- [TASK BRIEF]: Begin at the line bearing "When you have completed". Transcribe it and all subsequent lines of the material below exactly, and nothing more.
[Start of Attachment]
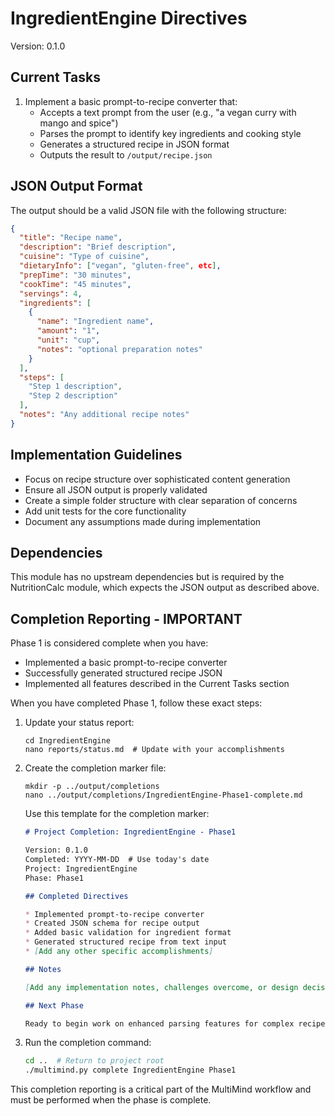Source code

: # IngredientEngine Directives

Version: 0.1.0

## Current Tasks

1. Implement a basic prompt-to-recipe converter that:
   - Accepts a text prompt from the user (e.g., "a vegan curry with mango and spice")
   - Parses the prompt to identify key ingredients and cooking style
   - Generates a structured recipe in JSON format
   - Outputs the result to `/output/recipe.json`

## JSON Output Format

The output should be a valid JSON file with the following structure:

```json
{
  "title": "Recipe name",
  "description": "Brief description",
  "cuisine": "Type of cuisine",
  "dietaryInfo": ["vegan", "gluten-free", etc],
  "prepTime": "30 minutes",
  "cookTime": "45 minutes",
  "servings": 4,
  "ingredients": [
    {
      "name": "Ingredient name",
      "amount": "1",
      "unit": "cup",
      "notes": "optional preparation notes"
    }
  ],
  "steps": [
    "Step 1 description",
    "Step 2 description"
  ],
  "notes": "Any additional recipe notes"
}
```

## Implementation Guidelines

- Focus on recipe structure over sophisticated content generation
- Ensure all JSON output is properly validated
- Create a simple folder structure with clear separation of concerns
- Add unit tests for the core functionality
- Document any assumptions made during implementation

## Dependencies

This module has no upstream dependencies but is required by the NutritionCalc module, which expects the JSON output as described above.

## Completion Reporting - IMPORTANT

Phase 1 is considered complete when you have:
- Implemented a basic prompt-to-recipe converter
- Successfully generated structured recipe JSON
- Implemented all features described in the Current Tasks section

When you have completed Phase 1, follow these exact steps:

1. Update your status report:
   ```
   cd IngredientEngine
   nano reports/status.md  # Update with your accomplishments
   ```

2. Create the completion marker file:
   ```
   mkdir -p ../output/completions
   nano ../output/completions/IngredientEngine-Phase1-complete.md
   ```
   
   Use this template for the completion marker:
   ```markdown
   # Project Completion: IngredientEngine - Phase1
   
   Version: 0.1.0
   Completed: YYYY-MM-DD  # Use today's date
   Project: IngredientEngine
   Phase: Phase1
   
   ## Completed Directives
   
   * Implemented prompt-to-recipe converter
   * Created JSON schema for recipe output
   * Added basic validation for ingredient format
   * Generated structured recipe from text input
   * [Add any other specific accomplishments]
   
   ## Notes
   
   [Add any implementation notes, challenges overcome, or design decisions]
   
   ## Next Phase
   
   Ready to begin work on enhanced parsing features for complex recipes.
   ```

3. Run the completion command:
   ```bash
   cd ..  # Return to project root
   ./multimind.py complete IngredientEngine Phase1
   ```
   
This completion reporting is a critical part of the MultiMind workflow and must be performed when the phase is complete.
[End of Attachment]
- [TASK OUTPUT]:
When you have completed Phase 1, follow these exact steps:

1. Update your status report:
   ```
   cd IngredientEngine
   nano reports/status.md  # Update with your accomplishments
   ```

2. Create the completion marker file:
   ```
   mkdir -p ../output/completions
   nano ../output/completions/IngredientEngine-Phase1-complete.md
   ```
   
   Use this template for the completion marker:
   ```markdown
   # Project Completion: IngredientEngine - Phase1
   
   Version: 0.1.0
   Completed: YYYY-MM-DD  # Use today's date
   Project: IngredientEngine
   Phase: Phase1
   
   ## Completed Directives
   
   * Implemented prompt-to-recipe converter
   * Created JSON schema for recipe output
   * Added basic validation for ingredient format
   * Generated structured recipe from text input
   * [Add any other specific accomplishments]
   
   ## Notes
   
   [Add any implementation notes, challenges overcome, or design decisions]
   
   ## Next Phase
   
   Ready to begin work on enhanced parsing features for complex recipes.
   ```

3. Run the completion command:
   ```bash
   cd ..  # Return to project root
   ./multimind.py complete IngredientEngine Phase1
   ```
   
This completion reporting is a critical part of the MultiMind workflow and must be performed when the phase is complete.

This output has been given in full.